Bond bombshell

Bruce Ratner’s sweetheart deal may be about to turn sour — thanks to the IRS.

Just in time for the final approval of Ratner’s Atlantic Yards project, the Internal Revenue Service has proposed the reform of a development-friendly tax program — a bond-financing scheme that happens to provide a funding foundation for Atlantic Yards.

The program under scrutiny is called “payments in lieu of taxes,” or PILOTs. Using PILOTs, a city can take land off the tax rolls in exchange for fixed rent-like payments — but the payments are typically less than property taxes and, in Ratner’s case, would not even end up in the city’s coffers.

If the new rule goes into effect as expected next year, developers would no longer be allowed to use federally subsidized, low-interest bonds for projects that involve PILOTs, unless the payments reflect taxes based on a property’s actual value.

The change would “better assure a reasonably close relationship between eligible PILOT payment and generally applicable taxes,” the IRS said in the regulation.

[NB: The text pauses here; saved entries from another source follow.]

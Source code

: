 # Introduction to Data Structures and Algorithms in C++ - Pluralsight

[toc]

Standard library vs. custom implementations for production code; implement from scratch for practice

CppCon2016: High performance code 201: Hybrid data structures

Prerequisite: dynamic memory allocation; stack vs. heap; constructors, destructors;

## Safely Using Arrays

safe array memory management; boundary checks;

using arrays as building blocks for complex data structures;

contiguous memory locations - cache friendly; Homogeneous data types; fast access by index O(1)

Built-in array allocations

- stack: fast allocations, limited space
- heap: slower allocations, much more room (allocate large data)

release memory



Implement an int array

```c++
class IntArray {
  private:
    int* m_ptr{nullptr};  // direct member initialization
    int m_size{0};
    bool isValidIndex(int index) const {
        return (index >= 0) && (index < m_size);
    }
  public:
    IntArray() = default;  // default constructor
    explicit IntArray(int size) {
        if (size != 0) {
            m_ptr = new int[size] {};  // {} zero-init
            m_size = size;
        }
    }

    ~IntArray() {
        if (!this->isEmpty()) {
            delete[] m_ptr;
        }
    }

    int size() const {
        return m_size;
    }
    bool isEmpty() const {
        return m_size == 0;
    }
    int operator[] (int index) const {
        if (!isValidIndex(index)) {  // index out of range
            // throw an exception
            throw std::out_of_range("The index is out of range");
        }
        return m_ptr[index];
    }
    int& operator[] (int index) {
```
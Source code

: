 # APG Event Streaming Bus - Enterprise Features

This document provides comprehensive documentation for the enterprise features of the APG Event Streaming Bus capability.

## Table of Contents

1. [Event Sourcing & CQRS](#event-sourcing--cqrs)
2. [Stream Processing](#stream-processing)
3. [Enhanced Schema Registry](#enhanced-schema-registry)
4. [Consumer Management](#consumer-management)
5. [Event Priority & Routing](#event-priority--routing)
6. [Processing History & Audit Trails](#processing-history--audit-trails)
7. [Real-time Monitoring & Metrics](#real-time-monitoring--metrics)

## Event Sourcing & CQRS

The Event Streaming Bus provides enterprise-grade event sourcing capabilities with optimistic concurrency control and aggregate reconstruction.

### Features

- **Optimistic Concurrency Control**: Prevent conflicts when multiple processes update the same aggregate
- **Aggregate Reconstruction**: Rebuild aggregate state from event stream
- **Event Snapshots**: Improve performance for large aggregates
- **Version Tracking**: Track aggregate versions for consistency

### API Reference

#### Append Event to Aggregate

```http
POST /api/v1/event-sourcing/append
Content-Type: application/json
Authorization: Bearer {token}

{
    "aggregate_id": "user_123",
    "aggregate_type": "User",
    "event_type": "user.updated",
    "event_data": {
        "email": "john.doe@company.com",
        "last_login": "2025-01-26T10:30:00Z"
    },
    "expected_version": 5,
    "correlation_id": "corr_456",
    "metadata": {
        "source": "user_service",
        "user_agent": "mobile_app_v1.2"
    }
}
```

“If the proposal becomes law, it will generally raise financing costs for developers,” said George Sweeting, deputy director of the city’s Independent Budget Office.

This could hurt Ratner in two ways:

For one thing, the IRS rule change would force PILOTs to be pegged to a piece of land’s fluctuating value. But the investors who are expected to buy the bonds to underwrite Ratner’s construction don’t like such fluctuations. As a result, they’ll demand a higher return on their investment to compensate for the added risk, experts said.

Secondly, PILOT cash doesn’t flow into city coffers, but instead pays for the developer’s debt servicing or maintenance of the development — another cozy arrangement that has drawn the attention of the IRS bean-counters.

PILOTs are routinely used for public projects like hospitals. But critics — including city Comptroller Bill Thompson, who called the incentive rife with “costly flaws and misuse” — argue that when used as a development incentive, the program cheats ordinary, tax-paying citizens.

“It’s a slight of hand that allows the city to stick it to taxpayers on behalf of developers,” said Neil DeMause, author of Field of Schemes, which focuses on the massive public cost of stadium financing.

New York City’s use of the payments came under federal scrutiny after the IRS grudgingly signed off on controversial PILOT deals for new stadiums for the Yankees and Mets.

Sources told The Bond Buyer last month that the IRS felt that those stadium deals — which cost the city an estimated $216 million in tax revenue over 40 years — looked “too much like private loans.”

“Now they are trying to close the barn door that those deals went though,” said Doug Turetsky, spokesman for the city’s Independent Budget Office.

Ratner’s 16-tower, arena, residential, hotel and office space development is slated to pay PILOTS to the Empire State Development Corporation for the next 99 years in exchange for 25 years of full and partial property tax exemptions.

The deal will save Ratner up to $91 million in tax costs over 30 years, according to the IBO.

Ratner would not comment for this story, but his spokespeople have always said that the tax break will underwrite the project’s 2,250 affordable housing units.

If the IRS rule change goes though, it may inflate Ratner’s costs, but it could also lessen the chances that he will scale back the size of the 8-million-square-foot project — Brooklyn’s biggest ever — because Ratner will need to make up for the shortfall.

“The higher cost will not be good for the developer and in turn, it won’t be good for the city,” said Richard Chirls, a tax attorney who is not working with Ratner on the project.

Neither the Empire State Development Corporation, nor its city counterpart, the Economic Development Corporation, commented for this story.